Osmanlı merkezi idaresi Mısır’da bu güçlü adama güveniyordu ama o sıralarda bir başka Arap toprağı Hicaz ve Necd’de Vehhabiler büyük bir silahlı kalkışma içine girmişti. İstanbul Kavalalı’dan bu isyanı bastırmasını isteyince Mehmed Ali ve oğulları disiplinli askeri birlikleriyle bu isyanı bastırmayı bildi, Vehhabilerin merkezi Dir’iye 1818’de Kavalalı’nın oğlu İbrahim Paşa tarafından ele geçirildi. Kavalalı bu başarının ardından güneye yöneldi ve 1822’de Sudan’ı kontrol altına aldı. 

Kavalalı ihtiraslı bir hükümdara dönüşmüş, iç sorunlarla uğraşan ve güç kaybeden Babıali karşısında hızla yükselmekteydi. 1827’de Mora İsyanı’nın bastırılması için İstanbul’un bölgeye intikal etmesini istediği Kavalalı, Navarin’de Osmanlı-Mısır donanması İngiliz-Fransız-Rus donanması tarafından yakılınca kendi kara birliklerini de geri çekti ve kayıplarına karşılık İstanbul’dan Suriye’nin de valiliğini istedi. İstanbul buna müsaade etmedi; ancak Kavalalı, Akka Valisi Abdullah Paşa ile yaşadığı bir ihtilafı bahane ederek, oğlu İbrahim Paşa’yı 1831’de Suriye üzerine gönderdi. Mısır ordusu Kudüs ve Akdeniz’in doğu kıyısını hızla ele geçirdi.  

Osmanlı sarayı Kavalalı ve oğlu üzerine ordu gönderse de 1832’den itibaren İbrahim Paşa bu birlikleri Akka, Beylân ve Konya’da üst üste yene yene İstanbul’a doğru ilerlemeye başladı. Dışarıda Ruslarla mücadele eden, içeride Yeniçeri Ocağı’nı henüz birkaç yıl önce kaldıran ancak büyük sorunlarla karşı karşıya olan II. Mahmud’un vezirleri ile Kütahya’daki İbrahim Paşa arasında nihayet Mayıs 1833’te anlaşmaya varılabildi. Böylece başkent İstanbul da kendi valisi tarafından işgal edilmek zilletinden kurtuldu.  

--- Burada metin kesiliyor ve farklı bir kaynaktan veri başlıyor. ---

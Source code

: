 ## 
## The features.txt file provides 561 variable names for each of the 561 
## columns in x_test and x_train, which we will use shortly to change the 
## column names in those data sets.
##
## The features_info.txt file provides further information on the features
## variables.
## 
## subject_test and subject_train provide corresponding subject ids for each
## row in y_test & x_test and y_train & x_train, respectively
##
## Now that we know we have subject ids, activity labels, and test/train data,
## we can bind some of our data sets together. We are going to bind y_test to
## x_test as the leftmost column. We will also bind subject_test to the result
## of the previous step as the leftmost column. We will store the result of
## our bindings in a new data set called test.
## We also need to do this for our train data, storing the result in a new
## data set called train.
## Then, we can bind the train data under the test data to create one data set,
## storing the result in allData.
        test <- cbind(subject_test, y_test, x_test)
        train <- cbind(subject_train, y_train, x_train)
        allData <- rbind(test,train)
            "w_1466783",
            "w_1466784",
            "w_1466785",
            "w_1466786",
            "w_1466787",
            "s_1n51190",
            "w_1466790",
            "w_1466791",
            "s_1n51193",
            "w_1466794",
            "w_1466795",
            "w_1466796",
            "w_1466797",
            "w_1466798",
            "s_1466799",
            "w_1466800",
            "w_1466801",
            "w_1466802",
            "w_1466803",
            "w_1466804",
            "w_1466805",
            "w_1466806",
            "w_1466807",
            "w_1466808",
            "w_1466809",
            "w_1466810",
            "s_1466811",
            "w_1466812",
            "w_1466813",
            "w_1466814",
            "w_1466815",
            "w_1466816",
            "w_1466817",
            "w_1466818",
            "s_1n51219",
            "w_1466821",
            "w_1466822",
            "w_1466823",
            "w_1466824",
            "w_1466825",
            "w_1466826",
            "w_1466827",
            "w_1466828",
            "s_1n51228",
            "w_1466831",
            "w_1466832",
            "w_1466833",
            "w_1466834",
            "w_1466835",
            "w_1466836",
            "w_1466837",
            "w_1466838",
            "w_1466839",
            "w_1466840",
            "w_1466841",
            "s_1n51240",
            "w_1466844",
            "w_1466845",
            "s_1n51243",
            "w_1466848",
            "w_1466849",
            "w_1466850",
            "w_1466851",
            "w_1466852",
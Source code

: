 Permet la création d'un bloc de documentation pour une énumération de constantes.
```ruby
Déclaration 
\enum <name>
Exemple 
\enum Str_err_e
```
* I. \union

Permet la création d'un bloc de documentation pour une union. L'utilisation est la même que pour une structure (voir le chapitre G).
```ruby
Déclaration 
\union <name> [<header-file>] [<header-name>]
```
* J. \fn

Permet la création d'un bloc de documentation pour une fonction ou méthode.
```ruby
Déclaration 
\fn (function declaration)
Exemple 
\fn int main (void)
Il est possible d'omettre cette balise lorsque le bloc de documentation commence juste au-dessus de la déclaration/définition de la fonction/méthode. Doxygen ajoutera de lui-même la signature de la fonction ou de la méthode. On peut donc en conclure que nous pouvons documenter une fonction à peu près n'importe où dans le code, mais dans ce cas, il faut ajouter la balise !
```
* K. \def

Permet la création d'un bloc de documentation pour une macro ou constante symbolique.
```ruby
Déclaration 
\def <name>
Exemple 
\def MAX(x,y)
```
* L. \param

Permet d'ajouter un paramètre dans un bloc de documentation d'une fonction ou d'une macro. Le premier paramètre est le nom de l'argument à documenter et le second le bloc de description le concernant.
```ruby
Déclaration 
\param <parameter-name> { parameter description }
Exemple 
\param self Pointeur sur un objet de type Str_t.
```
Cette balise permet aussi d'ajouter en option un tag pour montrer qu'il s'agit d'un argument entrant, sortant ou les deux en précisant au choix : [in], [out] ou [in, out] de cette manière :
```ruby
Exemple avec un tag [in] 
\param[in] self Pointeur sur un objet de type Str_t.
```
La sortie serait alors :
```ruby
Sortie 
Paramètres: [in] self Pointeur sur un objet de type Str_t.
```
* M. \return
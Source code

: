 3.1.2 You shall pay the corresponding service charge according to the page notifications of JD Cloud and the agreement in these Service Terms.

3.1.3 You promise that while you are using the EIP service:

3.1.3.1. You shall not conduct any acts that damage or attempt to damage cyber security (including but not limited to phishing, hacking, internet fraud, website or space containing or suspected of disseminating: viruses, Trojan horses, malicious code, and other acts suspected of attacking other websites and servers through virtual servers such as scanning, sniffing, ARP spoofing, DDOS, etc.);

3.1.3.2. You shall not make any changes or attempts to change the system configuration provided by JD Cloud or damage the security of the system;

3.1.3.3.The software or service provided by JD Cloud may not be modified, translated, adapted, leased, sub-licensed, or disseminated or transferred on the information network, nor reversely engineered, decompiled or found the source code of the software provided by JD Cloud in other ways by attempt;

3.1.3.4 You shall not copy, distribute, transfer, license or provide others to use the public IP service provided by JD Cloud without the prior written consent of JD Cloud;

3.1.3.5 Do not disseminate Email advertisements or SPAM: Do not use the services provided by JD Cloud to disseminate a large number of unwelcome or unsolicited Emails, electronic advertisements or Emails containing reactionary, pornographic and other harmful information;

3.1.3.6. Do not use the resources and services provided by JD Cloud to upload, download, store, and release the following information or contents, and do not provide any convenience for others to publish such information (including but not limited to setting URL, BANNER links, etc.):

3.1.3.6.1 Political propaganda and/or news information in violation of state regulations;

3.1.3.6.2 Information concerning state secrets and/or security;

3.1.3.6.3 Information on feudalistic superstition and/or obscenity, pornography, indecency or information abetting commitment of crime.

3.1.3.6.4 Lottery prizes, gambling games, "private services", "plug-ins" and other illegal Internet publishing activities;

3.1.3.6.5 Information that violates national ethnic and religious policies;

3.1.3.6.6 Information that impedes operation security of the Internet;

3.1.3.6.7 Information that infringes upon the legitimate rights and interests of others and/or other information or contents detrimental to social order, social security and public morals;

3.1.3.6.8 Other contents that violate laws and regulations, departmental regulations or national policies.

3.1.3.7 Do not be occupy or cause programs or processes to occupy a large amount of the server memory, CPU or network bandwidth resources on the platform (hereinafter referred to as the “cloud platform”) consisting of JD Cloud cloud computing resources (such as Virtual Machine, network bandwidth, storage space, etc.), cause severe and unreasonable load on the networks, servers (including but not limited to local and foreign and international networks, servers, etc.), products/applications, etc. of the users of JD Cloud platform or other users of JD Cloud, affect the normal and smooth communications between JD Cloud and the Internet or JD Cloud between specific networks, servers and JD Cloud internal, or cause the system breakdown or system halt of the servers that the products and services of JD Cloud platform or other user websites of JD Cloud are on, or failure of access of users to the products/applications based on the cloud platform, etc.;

Bundan sonraki sekiz yıl, Kavalalı ve oğlu İbrahim Paşa’nın Osmanlı sarayıyla bilek güreşine gireceği, İngiliz ve Fransızlarınsa askeri müdahalelerle kimi zaman İstanbul’u kimi zaman Kavalalıları gözeteceği ve nihayetinde hem Mısır hem de Suriye’de büyük nüfuz kuracakları bir döneme sahne oldu.  

Ancak bu toplam on yıllık Kavalalı Suriye’si idaresinin ardından, 1841’in şartlarında İngiltere ve Avusturya ile ittifak yapan Osmanlılar, Suriye açıklarına gelerek, Fransızlarla ittifak halindeki İbrahim Paşa’yı Suriye’yi terk etmeye mecbur bıraktı. Mehmed Ali Paşa ise Suriye’den bu geri çekilmeyi de pahalıya satabilmeyi ve kendisi açısından zafere çevirebilmeyi başardı; İngilizlerin aracılığıyla yapılan bir anlaşmayla, Mısır’ın babadan oğula geçecek bir valilik sitemiyle kendi ailesinde kalması koşuluyla Suriye’den ayrılmaya ve Osmanlı’yla sulha razı oldu.